Returning to Suburbia
Suburbia is now in vogue again, at least for many of today's contemporary writers. The tome I'm currently embroiled in happens to be one in a plethora of books that have been released in the last few months that dwell on the lives of the prisoners of suburbia. Tom Perrotta'a novel Little Children concerns the lives of many married couples, their children, and their interactions with one another. The plot isn't something earthshatteringly new, but few plots are nowadays, and the prose flows in a way that's natural and pleasant to read. Perrotta writes from the vantage point of so many classes of characters in such a seamless manner that it's hard to believe that he isn't writing about people that he actually knows, which brings me to the main query in this post.

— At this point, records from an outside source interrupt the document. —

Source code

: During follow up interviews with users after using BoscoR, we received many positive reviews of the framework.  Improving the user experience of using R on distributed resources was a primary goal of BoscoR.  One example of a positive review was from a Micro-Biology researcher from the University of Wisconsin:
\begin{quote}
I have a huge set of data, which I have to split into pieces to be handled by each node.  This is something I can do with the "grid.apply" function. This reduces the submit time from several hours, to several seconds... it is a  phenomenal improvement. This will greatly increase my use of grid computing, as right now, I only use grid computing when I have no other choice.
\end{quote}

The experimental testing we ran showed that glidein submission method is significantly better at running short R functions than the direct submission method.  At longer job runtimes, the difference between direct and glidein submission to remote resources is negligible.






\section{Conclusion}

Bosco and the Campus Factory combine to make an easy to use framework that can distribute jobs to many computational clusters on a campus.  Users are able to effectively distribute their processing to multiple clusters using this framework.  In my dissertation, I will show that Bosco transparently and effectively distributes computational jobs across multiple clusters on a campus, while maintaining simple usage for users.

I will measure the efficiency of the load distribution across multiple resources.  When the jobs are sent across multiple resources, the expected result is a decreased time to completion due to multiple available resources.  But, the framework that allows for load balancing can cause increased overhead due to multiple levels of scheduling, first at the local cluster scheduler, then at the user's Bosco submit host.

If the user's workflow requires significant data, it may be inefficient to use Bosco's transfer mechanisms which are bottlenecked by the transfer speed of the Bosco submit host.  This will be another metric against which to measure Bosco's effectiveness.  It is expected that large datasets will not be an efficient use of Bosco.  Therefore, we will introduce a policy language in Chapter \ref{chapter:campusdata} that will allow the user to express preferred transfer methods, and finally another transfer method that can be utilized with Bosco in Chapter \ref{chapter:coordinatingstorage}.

Suburban novels have been written for decades now from all manner of writers, Updike, Roth, Bellow to name a few, and, for the most part, writers of good caliber who have a keen insight into the inner-workings of families living in America. The genre is time-tested, and not really something that's read for the plot, or, at least, that's not why I read them. I'm more inclined to believe that readers of these types of novels are attracted to the insightful portraits of everyday life in modern America, or, in the case of the older texts, perhaps how life was during the time when their parents were growing up. The plots themselves are merely a guide for following the characters. For suburban novels, the plot can be rather monotonous and, most likely, predictable to anyone who has read a significant amount of this writing.

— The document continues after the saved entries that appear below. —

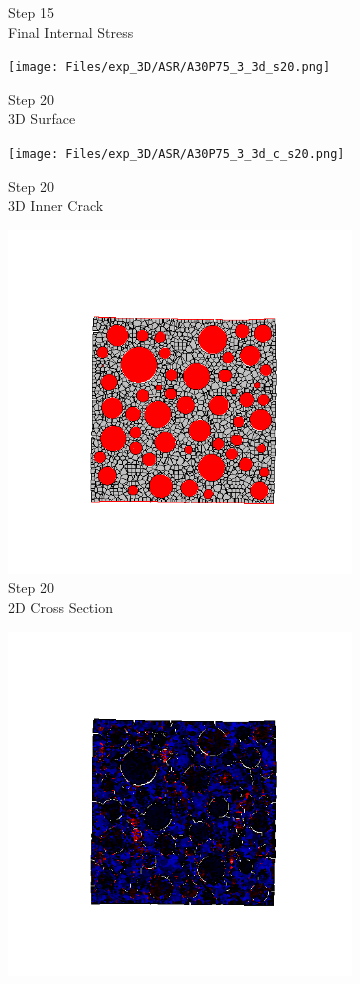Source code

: \begin{figure}[ht!]
\begin{subfigure}{.25\textwidth}
      \caption{Step 15\\Final Internal Stress}
    \end{subfigure}
    \begin{subfigure}{.25\textwidth}
      \centering
      \texttt{[image: Files/exp\_3D/ASR/A30P75\_3\_3d\_s20.png]}
      \caption{Step 20\\3D Surface}
    \end{subfigure}%
    \begin{subfigure}{.25\textwidth}
      \centering
      \texttt{[image: Files/exp\_3D/ASR/A30P75\_3\_3d\_c\_s20.png]}
      \caption{Step 20\\3D Inner Crack}
    \end{subfigure}%
    \begin{subfigure}{.25\textwidth}
      \centering
      \includegraphics[width=.8\linewidth]{Files/exp_3D/ASR/A30P75_3_crack.png}
      \caption{Step 20\\2D Cross Section}
    \end{subfigure}%
    \begin{subfigure}{.25\textwidth}
      \centering
      \includegraphics[width=.8\linewidth]{Files/exp_3D/ASR/A30P75_3_stress.png}

\end{subfigure}
\end{figure}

To get to the point, one of the many plot points that usually occur during the course of these novels, is that somewhere, sometime there's some sort of marital infidelity occurring involving one or more of the main characters. In Little Children, it's no different. Couples that are increasingly frustrated, for whatever reason, are forced, if that's the right word, to commit adultery. My question is simply why this has continued to be the case after all these years? There are obvious time related details that give many of these books a time stamp, so to speak, but this plot point remains the same. Why? Are there really that many marriages that are plagued by the curse of infidelity? I can't say because I'm not married, and I don't know a lot of married couples. The few that I do know are happily married, and this just isn't my surface impression of how they conduct themselves in public. I know these people, and I know there's nothing incredibly heinous going on in their lives.

This leads me to ask if there's still a rampant amount of marital harmony that's threatened by the curse of inadequacy?